プロローグからゆるやかに誘拐事件発生の現場へと導入されていき、傍観者として現場にいるかのような感覚に襲われます。三件の事件と三名の幼児被害者の身体特徴とともに、白血球の血液型であるHLA型の特定記述がされているなど、後に判明するこの犯罪の輪郭を冷たく演出しています。


誘拐事件の被害者宅に待機して犯人との交渉にあたる婦人警官公子。しかし、その事件はさらに公子の息子を誘拐するという展開に及んでいく。内通者がいるとして同僚たちに疑いの目を向けながら、わが子が誘拐された事実とそれを報告出来ないもどかしさ、試行錯誤する公子の心労がひしひしと伝わります。


息子の学校や暴風雨の中での決闘シーンでは警官としてでなく、母としての一念で超人的な力を見せる公子ですが、ここまでやるかという違和感を覚えました。確か「銃の腕はからっきし」という設定なのでは。しかし、銃の撃ち合いで聴力を失っていたことに公子がしばらくして気付く件など、ふとした感覚表現の上手さはいつも通りの著者の持ち味だといえます。

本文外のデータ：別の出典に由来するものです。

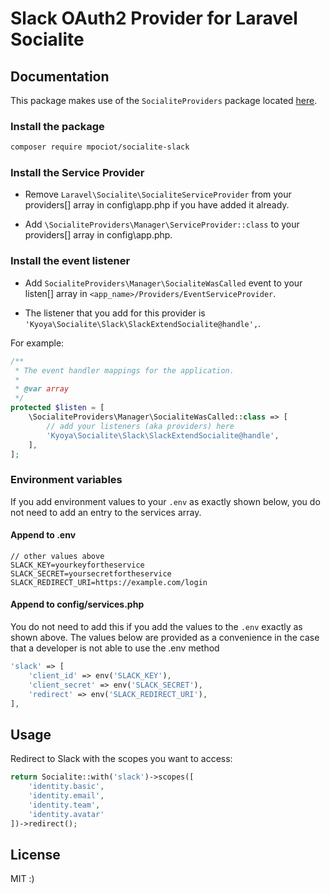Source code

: # Slack OAuth2 Provider for Laravel Socialite

## Documentation

This package makes use of the `SocialiteProviders` package located [here](http://socialiteproviders.github.io/).  
 
### Install the package

```sh
composer require mpociot/socialite-slack
```

### Install the Service Provider

* Remove `Laravel\Socialite\SocialiteServiceProvider` from your providers[] array in config\app.php if you have added it already.

* Add `\SocialiteProviders\Manager\ServiceProvider::class` to your providers[] array in config\app.php.


### Install the event listener

* Add `SocialiteProviders\Manager\SocialiteWasCalled` event to your listen[] array in `<app_name>/Providers/EventServiceProvider`.


* The listener that you add for this provider is `'Kyoya\Socialite\Slack\SlackExtendSocialite@handle',`.

For example:

```php
/**
 * The event handler mappings for the application.
 *
 * @var array
 */
protected $listen = [
    \SocialiteProviders\Manager\SocialiteWasCalled::class => [
        // add your listeners (aka providers) here
        'Kyoya\Socialite\Slack\SlackExtendSocialite@handle',
    ],
];
```

### Environment variables

If you add environment values to your `.env` as exactly shown below, you do not need to add an entry to the services array.

#### Append to .env

```
// other values above
SLACK_KEY=yourkeyfortheservice
SLACK_SECRET=yoursecretfortheservice
SLACK_REDIRECT_URI=https://example.com/login   
```

#### Append to config/services.php

You do not need to add this if you add the values to the `.env` exactly as shown above. The values below are provided as a convenience in the case that a developer is not able to use the .env method

```php
'slack' => [
    'client_id' => env('SLACK_KEY'),
    'client_secret' => env('SLACK_SECRET'),
    'redirect' => env('SLACK_REDIRECT_URI'),  
], 
```

## Usage

Redirect to Slack with the scopes you want to access:

```php
return Socialite::with('slack')->scopes([
	'identity.basic',
	'identity.email',
	'identity.team',
	'identity.avatar'
])->redirect();
```

## License

MIT :)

『俺たちに明日はない』のボニー&クライドの死にざまに憧れる、犯人側の若い二人のキャラ設定が必要以上に細かく描写されています。おそらく終盤で・・・と著者の狙いはわかるのですが、ストーリーの中の比重からいってもそのメタファーは効果的な形にはなっていません。

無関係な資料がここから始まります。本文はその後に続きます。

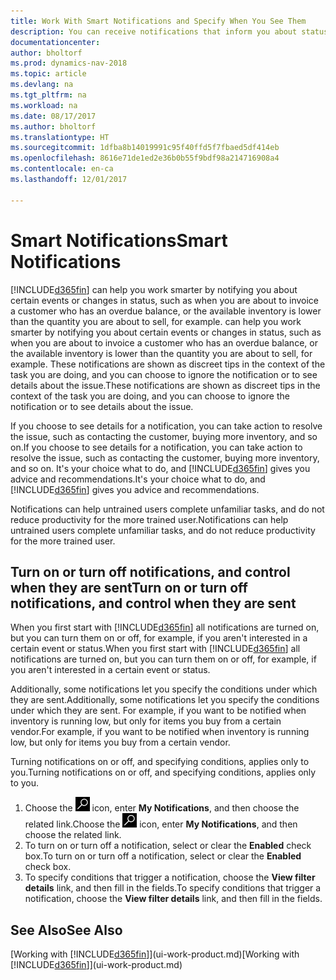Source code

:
 ```yaml
---
title: Work With Smart Notifications and Specify When You See Them
description: You can receive notifications that inform you about status changes or events, for example, an overdue balance or low inventory.
documentationcenter: 
author: bholtorf
ms.prod: dynamics-nav-2018
ms.topic: article
ms.devlang: na
ms.tgt_pltfrm: na
ms.workload: na
ms.date: 08/17/2017
ms.author: bholtorf
ms.translationtype: HT
ms.sourcegitcommit: 1dfba8b14019991c95f40ffd5f7fbaed5df414eb
ms.openlocfilehash: 8616e71de1ed2e36b0b55f9bdf98a214716908a4
ms.contentlocale: en-ca
ms.lasthandoff: 12/01/2017

---
```

# <a name="smart-notifications"></a><span data-ttu-id="51a28-103">Smart Notifications</span><span class="sxs-lookup"><span data-stu-id="51a28-103">Smart Notifications</span></span>
[!INCLUDE[d365fin](includes/d365fin_md.md)]<span data-ttu-id="51a28-104"> can help you work smarter by notifying you about certain events or changes in status, such as when you are about to invoice a customer who has an overdue balance, or the available inventory is lower than the quantity you are about to sell, for example.</span><span class="sxs-lookup"><span data-stu-id="51a28-104"> can help you work smarter by notifying you about certain events or changes in status, such as when you are about to invoice a customer who has an overdue balance, or the available inventory is lower than the quantity you are about to sell, for example.</span></span> <span data-ttu-id="51a28-105">These notifications are shown as discreet tips in the context of the task you are doing, and you can choose to ignore the notification or to see details about the issue.</span><span class="sxs-lookup"><span data-stu-id="51a28-105">These notifications are shown as discreet tips in the context of the task you are doing, and you can choose to ignore the notification or to see details about the issue.</span></span>  

<span data-ttu-id="51a28-106">If you choose to see details for a notification, you can take action to resolve the issue, such as contacting the customer, buying more inventory, and so on.</span><span class="sxs-lookup"><span data-stu-id="51a28-106">If you choose to see details for a notification, you can take action to resolve the issue, such as contacting the customer, buying more inventory, and so on.</span></span> <span data-ttu-id="51a28-107">It's your choice what to do, and [!INCLUDE[d365fin](includes/d365fin_md.md)] gives you advice and recommendations.</span><span class="sxs-lookup"><span data-stu-id="51a28-107">It's your choice what to do, and [!INCLUDE[d365fin](includes/d365fin_md.md)] gives you advice and recommendations.</span></span>  

<span data-ttu-id="51a28-108">Notifications can help untrained users complete unfamiliar tasks, and do not reduce productivity for the more trained user.</span><span class="sxs-lookup"><span data-stu-id="51a28-108">Notifications can help untrained users complete unfamiliar tasks, and do not reduce productivity for the more trained user.</span></span>  

## <a name="turn-on-or-turn-off-notifications-and-control-when-they-are-sent"></a><span data-ttu-id="51a28-109">Turn on or turn off notifications, and control when they are sent</span><span class="sxs-lookup"><span data-stu-id="51a28-109">Turn on or turn off notifications, and control when they are sent</span></span>
<span data-ttu-id="51a28-110">When you first start with [!INCLUDE[d365fin](includes/d365fin_md.md)] all notifications are turned on, but you can turn them on or off, for example, if you aren't interested in a certain event or status.</span><span class="sxs-lookup"><span data-stu-id="51a28-110">When you first start with [!INCLUDE[d365fin](includes/d365fin_md.md)] all notifications are turned on, but you can turn them on or off, for example, if you aren't interested in a certain event or status.</span></span>  
  
<span data-ttu-id="51a28-111">Additionally, some notifications let you specify the conditions under which they are sent.</span><span class="sxs-lookup"><span data-stu-id="51a28-111">Additionally, some notifications let you specify the conditions under which they are sent.</span></span> <span data-ttu-id="51a28-112">For example, if you want to be notified when inventory is running low, but only for items you buy from a certain vendor.</span><span class="sxs-lookup"><span data-stu-id="51a28-112">For example, if you want to be notified when inventory is running low, but only for items you buy from a certain vendor.</span></span>  
  
<span data-ttu-id="51a28-113">Turning notifications on or off, and specifying conditions, applies only to you.</span><span class="sxs-lookup"><span data-stu-id="51a28-113">Turning notifications on or off, and specifying conditions, applies only to you.</span></span>  

1. <span data-ttu-id="51a28-114">Choose the ![Search for Page or Report](media/ui-search/search_small.png "Search for Page or Report icon") icon, enter **My Notifications**, and then choose the related link.</span><span class="sxs-lookup"><span data-stu-id="51a28-114">Choose the ![Search for Page or Report](media/ui-search/search_small.png "Search for Page or Report icon") icon, enter **My Notifications**, and then choose the related link.</span></span>
2. <span data-ttu-id="51a28-115">To turn on or turn off a notification, select or clear the **Enabled** check box.</span><span class="sxs-lookup"><span data-stu-id="51a28-115">To turn on or turn off a notification, select or clear the **Enabled** check box.</span></span>
3. <span data-ttu-id="51a28-116">To specify conditions that trigger a notification, choose the **View filter details** link, and then fill in the fields.</span><span class="sxs-lookup"><span data-stu-id="51a28-116">To specify conditions that trigger a notification, choose the **View filter details** link, and then fill in the fields.</span></span>  

## <a name="see-also"></a><span data-ttu-id="51a28-117">See Also</span><span class="sxs-lookup"><span data-stu-id="51a28-117">See Also</span></span>
<span data-ttu-id="51a28-118">[Working with [!INCLUDE[d365fin](includes/d365fin_md.md)]](ui-work-product.md)</span><span class="sxs-lookup"><span data-stu-id="51a28-118">[Working with [!INCLUDE[d365fin](includes/d365fin_md.md)]](ui-work-product.md)</span></span>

そして主犯の女、智永についてのプロフィールも中途半端なものに思えました。仲間との過去のいきさつなどにページ数を費やしていますが、現在の彼女のポジションというものが今ひとつ曖昧に思えます。公子に共感するところで、その裏付けとなる子供に対する意識ですら、おざなりな補足事項の域を出ないのでは。


結末では事件の真相の深さに驚きました。まさか・・・という位に、意表をつく終わり方ではありました。そして意外な首謀者にも。